▸ **Exercise prompt**
Once you reach the line containing "record by ID", reproduce it and every later line exactly, through the end of the data.

▸ **Records provided**
--- START ---

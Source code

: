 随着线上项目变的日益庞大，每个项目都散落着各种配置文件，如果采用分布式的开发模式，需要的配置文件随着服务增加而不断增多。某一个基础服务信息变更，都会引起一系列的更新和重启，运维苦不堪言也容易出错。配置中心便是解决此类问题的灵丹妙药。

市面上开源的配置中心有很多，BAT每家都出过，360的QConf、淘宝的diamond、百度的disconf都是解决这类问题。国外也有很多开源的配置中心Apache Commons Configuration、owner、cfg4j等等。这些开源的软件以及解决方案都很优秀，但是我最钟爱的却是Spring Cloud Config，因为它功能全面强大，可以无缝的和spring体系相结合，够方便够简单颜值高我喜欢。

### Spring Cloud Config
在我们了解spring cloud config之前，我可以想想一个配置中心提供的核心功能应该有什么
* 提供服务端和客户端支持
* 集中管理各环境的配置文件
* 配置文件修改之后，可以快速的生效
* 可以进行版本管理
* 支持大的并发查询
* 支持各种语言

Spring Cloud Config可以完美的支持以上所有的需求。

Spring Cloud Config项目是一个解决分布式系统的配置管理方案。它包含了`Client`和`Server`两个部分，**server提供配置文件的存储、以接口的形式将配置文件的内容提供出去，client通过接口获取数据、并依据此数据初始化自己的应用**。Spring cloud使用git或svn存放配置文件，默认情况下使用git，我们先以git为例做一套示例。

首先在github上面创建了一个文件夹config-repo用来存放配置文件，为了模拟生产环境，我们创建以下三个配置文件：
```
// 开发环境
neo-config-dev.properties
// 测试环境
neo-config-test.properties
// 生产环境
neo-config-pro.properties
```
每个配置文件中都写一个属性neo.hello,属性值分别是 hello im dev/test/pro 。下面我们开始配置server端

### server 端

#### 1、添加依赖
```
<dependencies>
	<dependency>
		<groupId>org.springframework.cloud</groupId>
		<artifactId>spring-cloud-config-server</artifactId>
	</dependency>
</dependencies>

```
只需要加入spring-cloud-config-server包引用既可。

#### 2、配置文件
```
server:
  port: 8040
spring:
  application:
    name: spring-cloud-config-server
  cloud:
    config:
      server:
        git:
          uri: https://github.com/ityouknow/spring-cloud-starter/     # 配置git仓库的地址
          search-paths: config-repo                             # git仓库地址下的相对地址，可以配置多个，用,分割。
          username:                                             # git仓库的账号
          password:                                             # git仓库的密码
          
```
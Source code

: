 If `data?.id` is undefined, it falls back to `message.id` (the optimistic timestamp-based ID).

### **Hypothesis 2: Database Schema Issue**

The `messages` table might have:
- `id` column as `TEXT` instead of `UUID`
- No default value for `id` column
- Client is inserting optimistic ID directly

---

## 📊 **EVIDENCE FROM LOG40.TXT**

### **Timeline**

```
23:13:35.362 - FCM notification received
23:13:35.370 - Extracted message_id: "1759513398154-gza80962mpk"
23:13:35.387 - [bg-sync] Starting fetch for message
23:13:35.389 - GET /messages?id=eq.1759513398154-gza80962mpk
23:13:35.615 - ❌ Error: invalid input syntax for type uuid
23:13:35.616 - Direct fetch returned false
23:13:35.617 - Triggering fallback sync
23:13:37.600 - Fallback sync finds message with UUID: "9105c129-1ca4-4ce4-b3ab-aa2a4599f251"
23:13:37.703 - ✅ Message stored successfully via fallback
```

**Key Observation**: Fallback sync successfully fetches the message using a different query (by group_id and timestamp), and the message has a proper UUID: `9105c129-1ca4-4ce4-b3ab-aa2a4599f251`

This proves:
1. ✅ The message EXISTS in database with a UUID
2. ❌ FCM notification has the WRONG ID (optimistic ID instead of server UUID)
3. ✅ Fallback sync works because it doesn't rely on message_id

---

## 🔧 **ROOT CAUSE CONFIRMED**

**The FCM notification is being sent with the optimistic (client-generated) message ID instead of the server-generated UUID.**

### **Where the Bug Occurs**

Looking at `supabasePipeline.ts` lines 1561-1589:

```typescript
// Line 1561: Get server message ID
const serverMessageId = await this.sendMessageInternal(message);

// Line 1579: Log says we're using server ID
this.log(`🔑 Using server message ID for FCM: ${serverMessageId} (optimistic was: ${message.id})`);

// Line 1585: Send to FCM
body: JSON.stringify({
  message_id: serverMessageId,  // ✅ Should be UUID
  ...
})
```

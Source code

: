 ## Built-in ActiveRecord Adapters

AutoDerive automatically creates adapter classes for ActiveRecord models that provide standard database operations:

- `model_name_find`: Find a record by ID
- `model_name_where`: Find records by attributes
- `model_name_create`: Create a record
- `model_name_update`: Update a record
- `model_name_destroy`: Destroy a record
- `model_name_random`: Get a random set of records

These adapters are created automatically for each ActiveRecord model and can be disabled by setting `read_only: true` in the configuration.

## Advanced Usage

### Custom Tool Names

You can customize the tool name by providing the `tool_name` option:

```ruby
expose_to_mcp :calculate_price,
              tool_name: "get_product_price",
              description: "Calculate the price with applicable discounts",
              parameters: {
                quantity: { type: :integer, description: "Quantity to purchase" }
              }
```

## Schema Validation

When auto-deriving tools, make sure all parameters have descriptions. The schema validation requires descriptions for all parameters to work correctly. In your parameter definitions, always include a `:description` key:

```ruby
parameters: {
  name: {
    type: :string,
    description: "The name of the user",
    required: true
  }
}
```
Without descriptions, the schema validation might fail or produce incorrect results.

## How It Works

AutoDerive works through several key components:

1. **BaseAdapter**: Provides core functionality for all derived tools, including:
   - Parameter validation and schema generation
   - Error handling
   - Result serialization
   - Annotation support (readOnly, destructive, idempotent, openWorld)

--- END ---

▸ **Output for this task**
- `model_name_find`: Find a record by ID
- `model_name_where`: Find records by attributes
- `model_name_create`: Create a record
- `model_name_update`: Update a record
- `model_name_destroy`: Destroy a record
- `model_name_random`: Get a random set of records

These adapters are created automatically for each ActiveRecord model and can be disabled by setting `read_only: true` in the configuration.

## Advanced Usage

### Custom Tool Names

You can customize the tool name by providing the `tool_name` option:

```ruby
expose_to_mcp :calculate_price,
              tool_name: "get_product_price",
              description: "Calculate the price with applicable discounts",
              parameters: {
                quantity: { type: :integer, description: "Quantity to purchase" }
              }
```

## Schema Validation

When auto-deriving tools, make sure all parameters have descriptions. The schema validation requires descriptions for all parameters to work correctly. In your parameter definitions, always include a `:description` key:

```ruby
parameters: {
  name: {
    type: :string,
    description: "The name of the user",
    required: true
  }
}
```
Without descriptions, the schema validation might fail or produce incorrect results.

## How It Works

AutoDerive works through several key components:

1. **BaseAdapter**: Provides core functionality for all derived tools, including:
   - Parameter validation and schema generation
   - Error handling
   - Result serialization
   - Annotation support (readOnly, destructive, idempotent, openWorld)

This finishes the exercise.